That Peter calls Jesus “the Christ” places Jesus within a specific historical context: the context of God’s people, Israel, as interpreted and understood through Israel’s Scriptures (what we call the Old Testament).

Again, it’s critically important to understand that Jesus is who he is within actual history. Christianity has always been a religion rooted in history and in Scripture, because Jesus’s identity is revealed in history and in Scripture.

From the very beginning, heretical movements tried to detach Jesus from the history of Israel, the Jewish people; or from any human history at all. They tried to jettison the Old Testament Scriptures and in the process make Jesus un-Jewish.

But also from the beginning, the church founded on Jesus’s confession refused to accept any such move as legitimate.

Jesus is the Christ, the Messiah of Israel, whose life, death, and resurrection are “in accordance with the Scriptures” (1 Corinthians 15:3, ESV).

The Son of God

The second part of Peter’s confession is more startling: Jesus is “the Son of the living God.”
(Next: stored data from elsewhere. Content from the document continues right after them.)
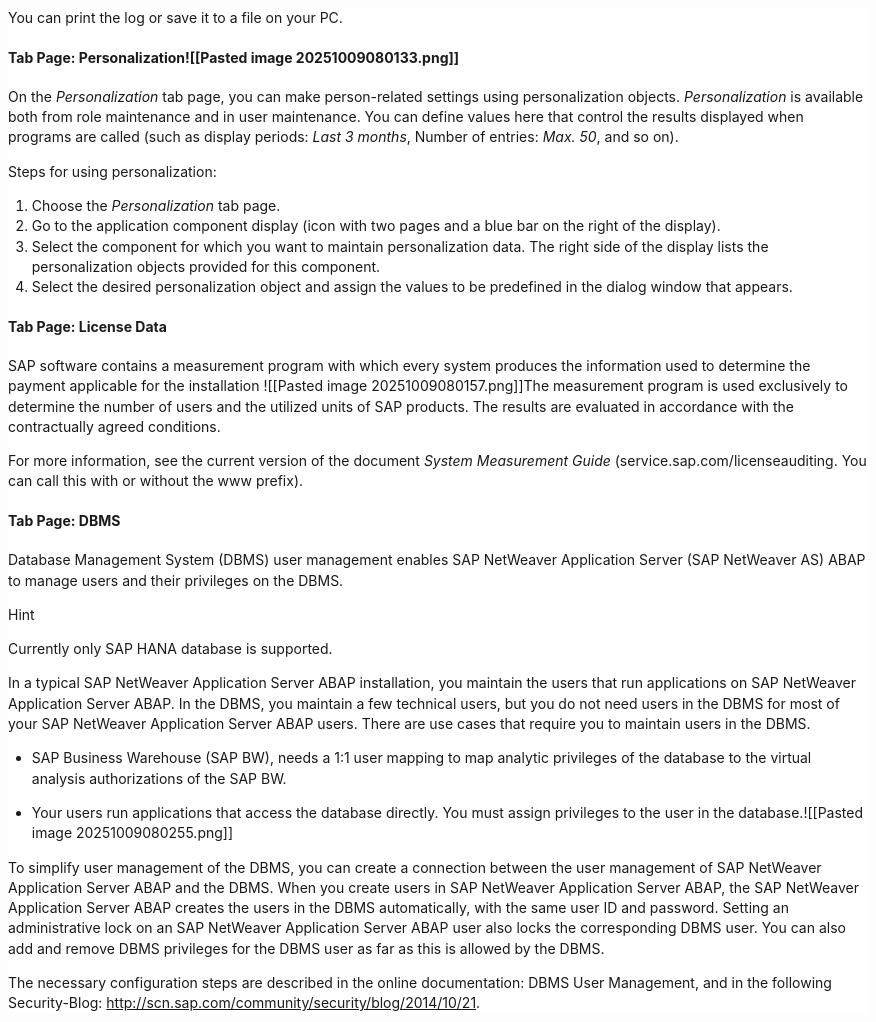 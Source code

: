 You can print the log or save it to a file on your PC.
#### Tab Page: Personalization![[Pasted image 20251009080133.png]]
On the _Personalization_ tab page, you can make person-related settings using personalization objects. _Personalization_ is available both from role maintenance and in user maintenance. You can define values here that control the results displayed when programs are called (such as display periods: _Last 3 months_, Number of entries: _Max. 50_, and so on).

Steps for using personalization:

1. Choose the _Personalization_ tab page.
2. Go to the application component display (icon with two pages and a blue bar on the right of the display).
3. Select the component for which you want to maintain personalization data. The right side of the display lists the personalization objects provided for this component.
4. Select the desired personalization object and assign the values to be predefined in the dialog window that appears.


#### Tab Page: License Data

SAP software contains a measurement program with which every system produces the information used to determine the payment applicable for the installation
![[Pasted image 20251009080157.png]]The measurement program is used exclusively to determine the number of users and the utilized units of SAP products. The results are evaluated in accordance with the contractually agreed conditions.

For more information, see the current version of the document _System Measurement Guide_ (service.sap.com/licenseauditing. You can call this with or without the www prefix).

#### Tab Page: DBMS
Database Management System (DBMS) user management enables SAP NetWeaver Application Server (SAP NetWeaver AS) ABAP to manage users and their privileges on the DBMS.

Hint

Currently only SAP HANA database is supported.

In a typical SAP NetWeaver Application Server ABAP installation, you maintain the users that run applications on SAP NetWeaver Application Server ABAP. In the DBMS, you maintain a few technical users, but you do not need users in the DBMS for most of your SAP NetWeaver Application Server ABAP users. There are use cases that require you to maintain users in the DBMS.

- SAP Business Warehouse (SAP BW), needs a 1:1 user mapping to map analytic privileges of the database to the virtual analysis authorizations of the SAP BW.
    
- Your users run applications that access the database directly. You must assign privileges to the user in the database.![[Pasted image 20251009080255.png]]

To simplify user management of the DBMS, you can create a connection between the user management of SAP NetWeaver Application Server ABAP and the DBMS. When you create users in SAP NetWeaver Application Server ABAP, the SAP NetWeaver Application Server ABAP creates the users in the DBMS automatically, with the same user ID and password. Setting an administrative lock on an SAP NetWeaver Application Server ABAP user also locks the corresponding DBMS user. You can also add and remove DBMS privileges for the DBMS user as far as this is allowed by the DBMS.

The necessary configuration steps are described in the online documentation: DBMS User Management, and in the following Security-Blog: http://scn.sap.com/community/security/blog/2014/10/21.
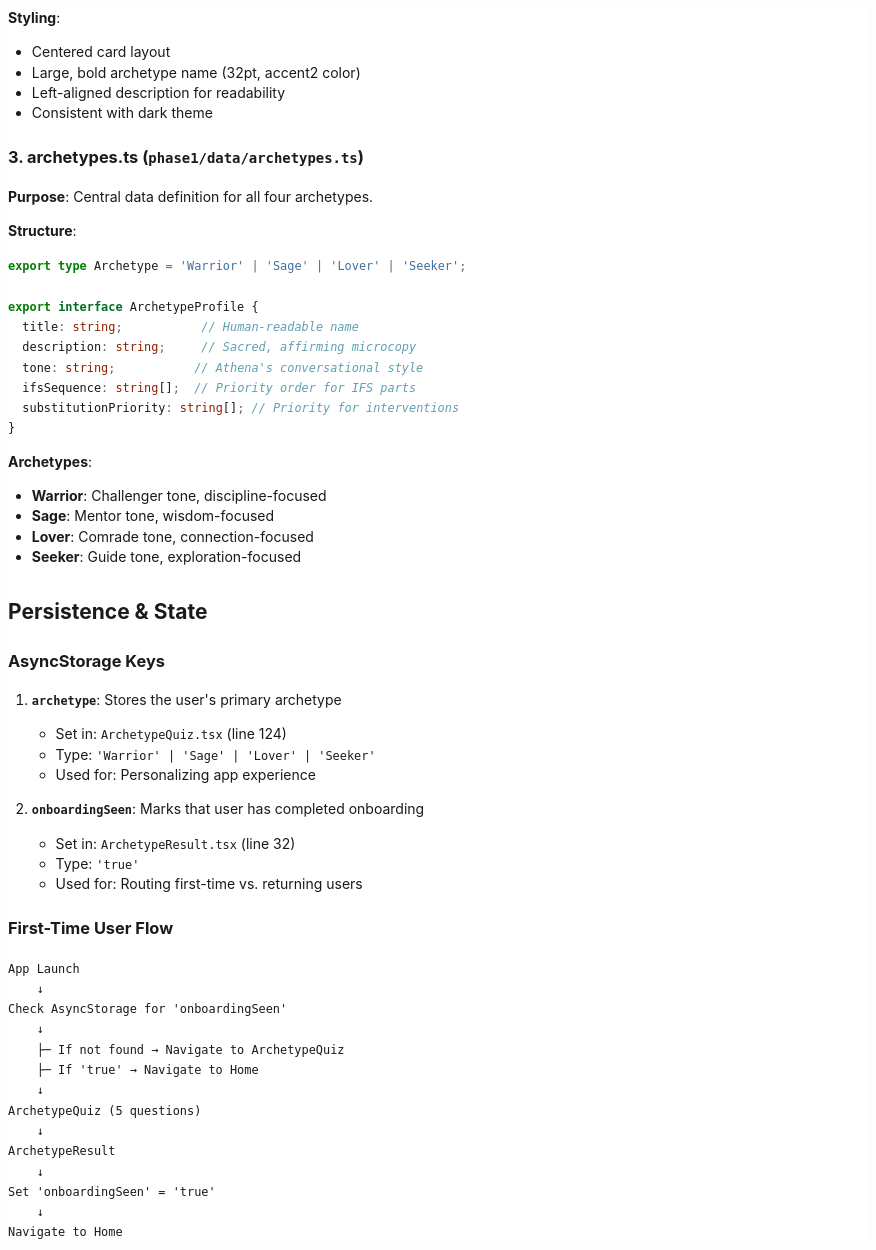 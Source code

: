 **Styling**:
- Centered card layout
- Large, bold archetype name (32pt, accent2 color)
- Left-aligned description for readability
- Consistent with dark theme

### 3. archetypes.ts (`phase1/data/archetypes.ts`)

**Purpose**: Central data definition for all four archetypes.

**Structure**:
```typescript
export type Archetype = 'Warrior' | 'Sage' | 'Lover' | 'Seeker';

export interface ArchetypeProfile {
  title: string;           // Human-readable name
  description: string;     // Sacred, affirming microcopy
  tone: string;           // Athena's conversational style
  ifsSequence: string[];  // Priority order for IFS parts
  substitutionPriority: string[]; // Priority for interventions
}
```

**Archetypes**:
- **Warrior**: Challenger tone, discipline-focused
- **Sage**: Mentor tone, wisdom-focused
- **Lover**: Comrade tone, connection-focused
- **Seeker**: Guide tone, exploration-focused

## Persistence & State

### AsyncStorage Keys

1. **`archetype`**: Stores the user's primary archetype
   - Set in: `ArchetypeQuiz.tsx` (line 124)
   - Type: `'Warrior' | 'Sage' | 'Lover' | 'Seeker'`
   - Used for: Personalizing app experience

2. **`onboardingSeen`**: Marks that user has completed onboarding
   - Set in: `ArchetypeResult.tsx` (line 32)
   - Type: `'true'`
   - Used for: Routing first-time vs. returning users

### First-Time User Flow

```
App Launch
    ↓
Check AsyncStorage for 'onboardingSeen'
    ↓
    ├─ If not found → Navigate to ArchetypeQuiz
    ├─ If 'true' → Navigate to Home
    ↓
ArchetypeQuiz (5 questions)
    ↓
ArchetypeResult
    ↓
Set 'onboardingSeen' = 'true'
    ↓
Navigate to Home
```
In the Old Testament, “Son of God” is typically a divine term. It most often applies to angels, “holy ones,” which are divinities in a little-d sense.

The term was also sometimes applied to sons of David, whom God promised to adopt as his own—so you could perhaps argue that it’s just an honorific, although even in the case of David’s sons I don’t think that’s the case.

And it was sometimes used of Israel as a whole, whom God had adopted in a special relationship with himself.

But Peter’s usage indicates something greater than any of these. He does not call Jesus “a Son of God,” but the Son of God. The disciples understood Jesus to be God’s Son in a way that was different. As John would later put it, he was God’s “mono-gene,” his unique Son, the only one of a kind.

The King James famously translates this “only begotten,” which is important in other ways, but it might obscure what’s literally being said—that Jesus is the Son of God in a way that no one else is, that no one else has ever been, that no one else will ever be.

We too are gifted to become “sons of God” (Luke 20:36), but not in the way that Jesus is.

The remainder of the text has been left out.